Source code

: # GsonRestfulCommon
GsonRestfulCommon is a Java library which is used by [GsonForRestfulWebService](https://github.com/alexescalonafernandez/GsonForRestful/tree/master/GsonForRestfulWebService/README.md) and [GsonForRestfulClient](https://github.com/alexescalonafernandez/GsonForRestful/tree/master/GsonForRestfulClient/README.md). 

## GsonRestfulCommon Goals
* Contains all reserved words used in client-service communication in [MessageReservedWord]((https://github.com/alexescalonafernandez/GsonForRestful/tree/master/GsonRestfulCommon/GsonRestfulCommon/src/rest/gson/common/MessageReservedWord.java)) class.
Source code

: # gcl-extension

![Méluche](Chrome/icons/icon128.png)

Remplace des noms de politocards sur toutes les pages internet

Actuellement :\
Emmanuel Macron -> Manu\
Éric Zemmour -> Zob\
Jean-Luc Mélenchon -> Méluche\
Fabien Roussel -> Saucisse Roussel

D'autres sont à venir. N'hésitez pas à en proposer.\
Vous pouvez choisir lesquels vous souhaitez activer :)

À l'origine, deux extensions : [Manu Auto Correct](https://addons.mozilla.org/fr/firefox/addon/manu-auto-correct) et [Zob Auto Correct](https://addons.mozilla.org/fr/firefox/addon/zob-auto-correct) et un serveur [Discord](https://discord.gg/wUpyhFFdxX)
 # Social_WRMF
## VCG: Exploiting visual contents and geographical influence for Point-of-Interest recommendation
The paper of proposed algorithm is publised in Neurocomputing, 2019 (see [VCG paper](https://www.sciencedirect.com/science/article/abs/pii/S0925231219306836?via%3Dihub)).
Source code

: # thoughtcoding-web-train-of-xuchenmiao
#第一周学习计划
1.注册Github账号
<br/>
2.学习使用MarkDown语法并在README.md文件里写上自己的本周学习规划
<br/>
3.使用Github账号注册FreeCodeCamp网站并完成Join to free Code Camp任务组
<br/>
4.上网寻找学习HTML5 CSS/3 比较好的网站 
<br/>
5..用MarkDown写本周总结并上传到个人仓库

• • • • •

TASK DIRECTIONS ▸
There is a line above that contains "Contains all reserved". Copy it and all later lines through the last, exactly, and leave out the rest.

OUTPUT FOR THIS TASK ▸
* Contains all reserved words used in client-service communication in [MessageReservedWord]((https://github.com/alexescalonafernandez/GsonForRestful/tree/master/GsonRestfulCommon/GsonRestfulCommon/src/rest/gson/common/MessageReservedWord.java)) class.
Source code

: # gcl-extension

![Méluche](Chrome/icons/icon128.png)

Remplace des noms de politocards sur toutes les pages internet

Actuellement :\
Emmanuel Macron -> Manu\
Éric Zemmour -> Zob\
Jean-Luc Mélenchon -> Méluche\
Fabien Roussel -> Saucisse Roussel

D'autres sont à venir. N'hésitez pas à en proposer.\
Vous pouvez choisir lesquels vous souhaitez activer :)

À l'origine, deux extensions : [Manu Auto Correct](https://addons.mozilla.org/fr/firefox/addon/manu-auto-correct) et [Zob Auto Correct](https://addons.mozilla.org/fr/firefox/addon/zob-auto-correct) et un serveur [Discord](https://discord.gg/wUpyhFFdxX)
 # Social_WRMF
## VCG: Exploiting visual contents and geographical influence for Point-of-Interest recommendation
The paper of proposed algorithm is publised in Neurocomputing, 2019 (see [VCG paper](https://www.sciencedirect.com/science/article/abs/pii/S0925231219306836?via%3Dihub)).
Source code

: # thoughtcoding-web-train-of-xuchenmiao
#第一周学习计划
1.注册Github账号
<br/>
2.学习使用MarkDown语法并在README.md文件里写上自己的本周学习规划
<br/>
3.使用Github账号注册FreeCodeCamp网站并完成Join to free Code Camp任务组
<br/>
4.上网寻找学习HTML5 CSS/3 比较好的网站 
<br/>
5..用MarkDown写本周总结并上传到个人仓库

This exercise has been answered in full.